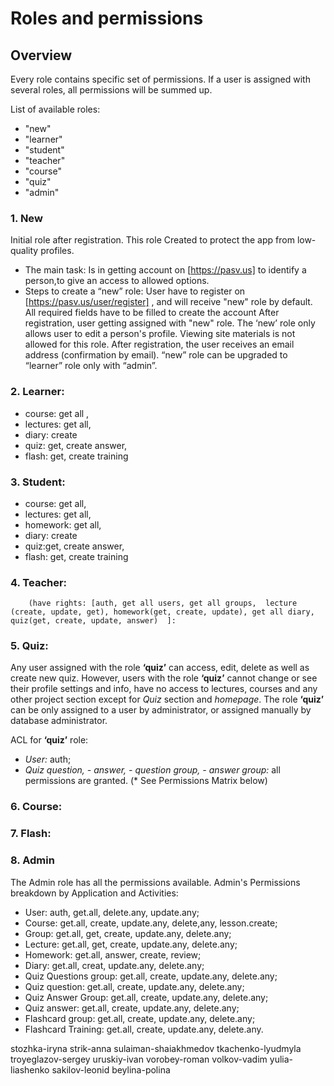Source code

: # Roles and permissions 
## Overview
Every role contains specific set of permissions. 
If a user is assigned with several roles, all permissions 
will be summed up.
 
List of available roles:
* "new"
* "learner"
* "student"
* "teacher"
* "course"
* "quiz"
* "admin"

### 1. New 
Initial role after registration. 
This role Created to protect the app from low-quality profiles.
  * The main task: 
Is in getting account on [https://pasv.us]
to identify a person,to give an access to allowed options. 
  * Steps to create a “new” role:
User have to register on [https://pasv.us/user/register] , and will receive "new" role by default.
All required fields have to be filled to create the account 
After registration, user getting assigned with "new" role.
The ‘new’ role only allows user to edit a person's profile. 
Viewing site materials is not allowed for this role.
After registration, the user receives an email address (confirmation by email).
“new” role can be upgraded to “learner” role only with “admin”.


### 2. Learner: 
 * course: get all ,  
 * lectures: get all, 
 * diary: create  
 * quiz: get, create answer, 
 * flash: get, create training
 
### 3. Student: 
 * course: get all,  
 * lectures: get all, 
 * homework: get all,
 * diary: create  
 * quiz:get, create answer, 
 * flash: get, create training

### 4. Teacher: 
        (have rights: [auth, get all users, get all groups,  lecture (create, update, get), homework(get, create, update), get all diary, quiz(get, create, update, answer)  ]:

### 5. Quiz: 
Any user assigned with the role **‘quiz’** can access, edit, 
delete as well as create new quiz. However, users with the role **‘quiz’** 
cannot change or see their profile settings and info, have no access 
to lectures, courses and any other project section except for _Quiz_ section and _homepage_. 
The role **‘quiz’** can be only assigned to a user by administrator, or assigned 
manually by database administrator.
          
ACL for **‘quiz’** role:
* _User:_ auth;
* _Quiz question, - answer, - question group, - answer group:_ 
all permissions are granted. (* See Permissions Matrix below)

### 6. Course:
        
### 7. Flash: 

### 8. Admin 
The Admin role has all the permissions available.
Admin's Permissions breakdown by Application and Activities:

* User: auth, get.all, delete.any, update.any;
* Course: get.all, create, update.any, delete,any, lesson.create;
* Group: get.all, get, create, update.any, delete.any;
* Lecture: get.all, get, create, update.any, delete.any;
* Homework: get.all, answer, create, review;
* Diary: get.all, creat, update.any, delete.any;
* Quiz Questions group: get.all, create, update.any, delete.any;
* Quiz question: get.all, create, update.any, delete.any;
* Quiz Answer Group: get.all, create, update.any, delete.any;
* Quiz answer: get.all, create, update.any, delete.any;
* Flashcard group: get.all, create, update.any, delete.any;
* Flashcard Training: get.all, create, update.any, delete.any.

stozhka-iryna
strik-anna
sulaiman-shaiakhmedov
tkachenko-lyudmyla
troyeglazov-sergey
uruskiy-ivan
vorobey-roman
volkov-vadim
yulia-liashenko
sakilov-leonid
beylina-polina



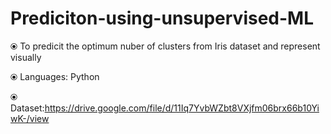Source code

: # Prediciton-using-unsupervised-ML

⦿ To predicit the optimum nuber of clusters from Iris dataset and represent visually

⦿ Languages: Python

⦿ Dataset:https://drive.google.com/file/d/11Iq7YvbWZbt8VXjfm06brx66b10YiwK-/view
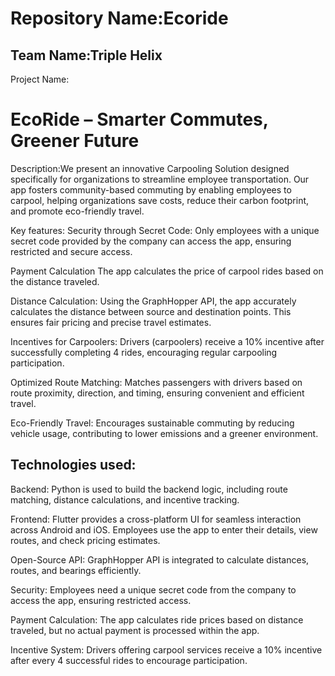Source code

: <h1>Repository Name:Ecoride</h1>
<h2>Team Name:Triple Helix</h2>

Project Name:
<h1>EcoRide – Smarter Commutes, Greener Future</h1>

Description:We present an innovative Carpooling Solution designed specifically for organizations to streamline employee transportation. Our app fosters community-based commuting by enabling employees to carpool, helping organizations save costs, reduce their carbon footprint, and promote eco-friendly travel.


<bold>Key features:</bold>
Security through Secret Code:
Only employees with a unique secret code provided by the company can access the app, ensuring restricted and secure access.

Payment Calculation 
The app calculates the price of carpool rides based on the distance traveled.

Distance Calculation:
Using the GraphHopper API, the app accurately calculates the distance between source and destination points.
This ensures fair pricing and precise travel estimates.

Incentives for Carpoolers:
Drivers (carpoolers) receive a 10% incentive after successfully completing 4 rides, encouraging regular carpooling participation.

Optimized Route Matching:
Matches passengers with drivers based on route proximity, direction, and timing, ensuring convenient and efficient travel.

Eco-Friendly Travel:
Encourages sustainable commuting by reducing vehicle usage, contributing to lower emissions and a greener environment.



<h2>Technologies used:</h2>
Backend:
Python is used to build the backend logic, including route matching, distance calculations, and incentive tracking.

Frontend:
Flutter provides a cross-platform UI for seamless interaction across Android and iOS.
Employees use the app to enter their details, view routes, and check pricing estimates.

Open-Source API:
GraphHopper API is integrated to calculate distances, routes, and bearings efficiently.

Security:
Employees need a unique secret code from the company to access the app, ensuring restricted access.

Payment Calculation:
The app calculates ride prices based on distance traveled, but no actual payment is processed within the app.

Incentive System:
Drivers offering carpool services receive a 10% incentive after every 4 successful rides to encourage participation.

====

Work to complete:
Search the data above for the word "registration" and report how many lines contain it, with nothing further.

Reply to the task:
3